What the exercise asks:
Transcribe all of the data, leaving nothing out and changing nothing.

Source data: Begin

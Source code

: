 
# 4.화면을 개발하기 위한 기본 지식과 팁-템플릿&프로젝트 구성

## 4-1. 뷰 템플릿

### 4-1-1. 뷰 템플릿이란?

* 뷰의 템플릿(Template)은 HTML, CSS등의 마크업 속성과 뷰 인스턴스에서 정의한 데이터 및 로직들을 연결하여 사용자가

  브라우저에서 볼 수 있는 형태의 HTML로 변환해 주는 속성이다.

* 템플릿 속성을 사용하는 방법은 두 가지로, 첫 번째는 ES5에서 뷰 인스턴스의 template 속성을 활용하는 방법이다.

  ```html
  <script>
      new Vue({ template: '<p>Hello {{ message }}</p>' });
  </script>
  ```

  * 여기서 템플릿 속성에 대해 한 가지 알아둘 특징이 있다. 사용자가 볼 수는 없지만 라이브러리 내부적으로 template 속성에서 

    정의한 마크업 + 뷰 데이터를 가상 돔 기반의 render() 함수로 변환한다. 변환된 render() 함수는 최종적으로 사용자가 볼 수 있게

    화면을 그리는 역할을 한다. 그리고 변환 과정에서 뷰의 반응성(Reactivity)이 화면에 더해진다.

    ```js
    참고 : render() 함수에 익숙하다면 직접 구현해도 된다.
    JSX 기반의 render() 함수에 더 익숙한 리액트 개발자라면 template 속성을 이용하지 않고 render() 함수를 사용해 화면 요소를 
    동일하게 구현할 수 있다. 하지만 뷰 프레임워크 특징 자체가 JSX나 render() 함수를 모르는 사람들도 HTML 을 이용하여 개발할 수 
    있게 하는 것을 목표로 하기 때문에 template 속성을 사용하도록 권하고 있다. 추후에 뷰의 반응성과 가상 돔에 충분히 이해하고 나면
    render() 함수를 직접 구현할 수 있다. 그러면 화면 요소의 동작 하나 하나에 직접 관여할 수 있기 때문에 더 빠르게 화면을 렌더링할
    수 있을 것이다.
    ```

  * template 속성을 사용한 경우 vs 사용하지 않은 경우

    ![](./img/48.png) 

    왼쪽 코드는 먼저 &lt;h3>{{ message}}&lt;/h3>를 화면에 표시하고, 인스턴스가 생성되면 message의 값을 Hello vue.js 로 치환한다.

Source data: End

Reply:
Source code

: 
# 4.화면을 개발하기 위한 기본 지식과 팁-템플릿&프로젝트 구성

## 4-1. 뷰 템플릿

### 4-1-1. 뷰 템플릿이란?

* 뷰의 템플릿(Template)은 HTML, CSS등의 마크업 속성과 뷰 인스턴스에서 정의한 데이터 및 로직들을 연결하여 사용자가

  브라우저에서 볼 수 있는 형태의 HTML로 변환해 주는 속성이다.

* 템플릿 속성을 사용하는 방법은 두 가지로, 첫 번째는 ES5에서 뷰 인스턴스의 template 속성을 활용하는 방법이다.

  ```html
  <script>
      new Vue({ template: '<p>Hello {{ message }}</p>' });
  </script>
  ```

  * 여기서 템플릿 속성에 대해 한 가지 알아둘 특징이 있다. 사용자가 볼 수는 없지만 라이브러리 내부적으로 template 속성에서 

    정의한 마크업 + 뷰 데이터를 가상 돔 기반의 render() 함수로 변환한다. 변환된 render() 함수는 최종적으로 사용자가 볼 수 있게

    화면을 그리는 역할을 한다. 그리고 변환 과정에서 뷰의 반응성(Reactivity)이 화면에 더해진다.

    ```js
    참고 : render() 함수에 익숙하다면 직접 구현해도 된다.
    JSX 기반의 render() 함수에 더 익숙한 리액트 개발자라면 template 속성을 이용하지 않고 render() 함수를 사용해 화면 요소를 
    동일하게 구현할 수 있다. 하지만 뷰 프레임워크 특징 자체가 JSX나 render() 함수를 모르는 사람들도 HTML 을 이용하여 개발할 수 
    있게 하는 것을 목표로 하기 때문에 template 속성을 사용하도록 권하고 있다. 추후에 뷰의 반응성과 가상 돔에 충분히 이해하고 나면
    render() 함수를 직접 구현할 수 있다. 그러면 화면 요소의 동작 하나 하나에 직접 관여할 수 있기 때문에 더 빠르게 화면을 렌더링할
    수 있을 것이다.
    ```

  * template 속성을 사용한 경우 vs 사용하지 않은 경우

    ![](./img/48.png) 

    왼쪽 코드는 먼저 &lt;h3>{{ message}}&lt;/h3>를 화면에 표시하고, 인스턴스가 생성되면 message의 값을 Hello vue.js 로 치환한다.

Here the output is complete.